- [MATERIAL SUPPLIED]:
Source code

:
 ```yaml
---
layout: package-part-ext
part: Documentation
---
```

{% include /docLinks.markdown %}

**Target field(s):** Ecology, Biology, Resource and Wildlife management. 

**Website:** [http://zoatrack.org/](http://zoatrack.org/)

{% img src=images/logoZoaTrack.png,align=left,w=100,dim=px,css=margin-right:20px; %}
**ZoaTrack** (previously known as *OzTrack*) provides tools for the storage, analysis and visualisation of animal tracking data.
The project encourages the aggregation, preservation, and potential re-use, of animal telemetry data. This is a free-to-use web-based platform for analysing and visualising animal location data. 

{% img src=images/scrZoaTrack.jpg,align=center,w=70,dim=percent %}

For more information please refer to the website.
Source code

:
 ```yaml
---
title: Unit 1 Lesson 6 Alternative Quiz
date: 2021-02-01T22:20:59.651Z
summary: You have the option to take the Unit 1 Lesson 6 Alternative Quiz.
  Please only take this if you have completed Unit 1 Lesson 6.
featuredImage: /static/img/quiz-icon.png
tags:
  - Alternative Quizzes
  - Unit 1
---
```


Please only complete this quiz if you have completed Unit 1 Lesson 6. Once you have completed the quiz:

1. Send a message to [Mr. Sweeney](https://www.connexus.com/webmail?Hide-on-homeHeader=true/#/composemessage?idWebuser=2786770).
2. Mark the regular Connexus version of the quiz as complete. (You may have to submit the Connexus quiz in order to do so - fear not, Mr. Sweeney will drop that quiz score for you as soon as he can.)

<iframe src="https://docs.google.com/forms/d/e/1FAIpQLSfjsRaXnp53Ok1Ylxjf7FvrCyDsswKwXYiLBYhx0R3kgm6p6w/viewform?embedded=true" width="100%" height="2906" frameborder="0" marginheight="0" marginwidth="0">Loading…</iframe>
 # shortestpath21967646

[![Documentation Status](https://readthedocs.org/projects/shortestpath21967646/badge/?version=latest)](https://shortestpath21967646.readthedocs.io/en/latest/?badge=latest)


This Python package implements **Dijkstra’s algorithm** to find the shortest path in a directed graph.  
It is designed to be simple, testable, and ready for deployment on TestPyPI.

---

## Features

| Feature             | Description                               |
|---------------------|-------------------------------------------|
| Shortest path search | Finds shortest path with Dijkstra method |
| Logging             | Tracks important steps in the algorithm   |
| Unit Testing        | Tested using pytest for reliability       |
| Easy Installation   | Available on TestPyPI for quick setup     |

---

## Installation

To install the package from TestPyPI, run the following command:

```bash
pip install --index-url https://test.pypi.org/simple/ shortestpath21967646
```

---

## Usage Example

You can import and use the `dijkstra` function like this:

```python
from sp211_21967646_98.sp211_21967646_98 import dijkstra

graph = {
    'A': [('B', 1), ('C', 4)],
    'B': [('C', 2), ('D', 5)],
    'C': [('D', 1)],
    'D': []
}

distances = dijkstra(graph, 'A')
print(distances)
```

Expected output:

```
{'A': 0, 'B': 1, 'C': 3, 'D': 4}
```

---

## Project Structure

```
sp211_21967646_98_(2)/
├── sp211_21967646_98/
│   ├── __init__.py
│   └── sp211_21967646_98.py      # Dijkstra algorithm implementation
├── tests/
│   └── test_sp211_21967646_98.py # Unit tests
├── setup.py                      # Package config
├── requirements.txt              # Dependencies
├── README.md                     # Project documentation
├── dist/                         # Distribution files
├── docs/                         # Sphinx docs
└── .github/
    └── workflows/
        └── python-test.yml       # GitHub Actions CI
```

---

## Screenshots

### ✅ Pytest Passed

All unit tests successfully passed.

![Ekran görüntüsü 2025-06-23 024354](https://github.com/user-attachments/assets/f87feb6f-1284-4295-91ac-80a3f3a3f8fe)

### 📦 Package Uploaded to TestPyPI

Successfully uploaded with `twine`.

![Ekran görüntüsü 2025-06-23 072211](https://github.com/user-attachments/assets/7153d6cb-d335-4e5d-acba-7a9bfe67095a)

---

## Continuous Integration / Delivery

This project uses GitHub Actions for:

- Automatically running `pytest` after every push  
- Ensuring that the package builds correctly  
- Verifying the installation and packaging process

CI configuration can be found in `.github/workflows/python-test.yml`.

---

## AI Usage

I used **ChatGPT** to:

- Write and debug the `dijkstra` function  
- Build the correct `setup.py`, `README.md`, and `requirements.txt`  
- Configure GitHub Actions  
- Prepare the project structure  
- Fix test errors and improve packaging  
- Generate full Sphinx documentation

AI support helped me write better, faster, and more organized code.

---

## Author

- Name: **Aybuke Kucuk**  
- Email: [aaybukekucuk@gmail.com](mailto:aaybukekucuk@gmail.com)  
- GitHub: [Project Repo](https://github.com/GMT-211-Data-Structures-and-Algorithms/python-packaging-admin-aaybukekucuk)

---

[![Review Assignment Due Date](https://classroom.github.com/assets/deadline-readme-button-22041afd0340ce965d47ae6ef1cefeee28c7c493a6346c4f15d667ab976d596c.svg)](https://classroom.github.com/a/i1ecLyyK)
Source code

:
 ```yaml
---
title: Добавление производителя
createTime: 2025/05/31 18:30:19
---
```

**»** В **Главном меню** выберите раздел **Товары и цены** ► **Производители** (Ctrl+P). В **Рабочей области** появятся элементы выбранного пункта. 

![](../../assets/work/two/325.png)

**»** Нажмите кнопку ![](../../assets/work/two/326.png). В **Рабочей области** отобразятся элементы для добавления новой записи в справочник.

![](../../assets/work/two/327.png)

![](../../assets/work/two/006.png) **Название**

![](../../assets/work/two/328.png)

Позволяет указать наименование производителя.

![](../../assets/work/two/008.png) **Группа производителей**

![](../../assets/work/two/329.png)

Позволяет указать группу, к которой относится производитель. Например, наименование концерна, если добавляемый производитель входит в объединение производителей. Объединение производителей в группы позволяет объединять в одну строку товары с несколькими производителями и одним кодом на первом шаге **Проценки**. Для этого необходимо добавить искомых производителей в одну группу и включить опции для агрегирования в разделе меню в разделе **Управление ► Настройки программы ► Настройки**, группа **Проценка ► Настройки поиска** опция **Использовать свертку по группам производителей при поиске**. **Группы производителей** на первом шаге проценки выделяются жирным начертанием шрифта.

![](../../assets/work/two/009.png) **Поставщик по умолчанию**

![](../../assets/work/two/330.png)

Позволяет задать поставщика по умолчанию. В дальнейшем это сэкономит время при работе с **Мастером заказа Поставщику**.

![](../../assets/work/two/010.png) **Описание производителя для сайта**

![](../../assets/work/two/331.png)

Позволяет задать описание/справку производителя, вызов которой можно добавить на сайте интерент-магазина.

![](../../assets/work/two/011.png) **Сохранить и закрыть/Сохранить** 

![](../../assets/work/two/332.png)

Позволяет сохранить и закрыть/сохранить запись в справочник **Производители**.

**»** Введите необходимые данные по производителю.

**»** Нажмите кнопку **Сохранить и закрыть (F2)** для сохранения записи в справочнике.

- [WHAT IS EXPECTED]:
Search the lines above for the string "Ekran", then show every one that has it.

- [WORKED SOLUTION]:
![Ekran görüntüsü 2025-06-23 024354](https://github.com/user-attachments/assets/f87feb6f-1284-4295-91ac-80a3f3a3f8fe)
![Ekran görüntüsü 2025-06-23 072211](https://github.com/user-attachments/assets/7153d6cb-d335-4e5d-acba-7a9bfe67095a)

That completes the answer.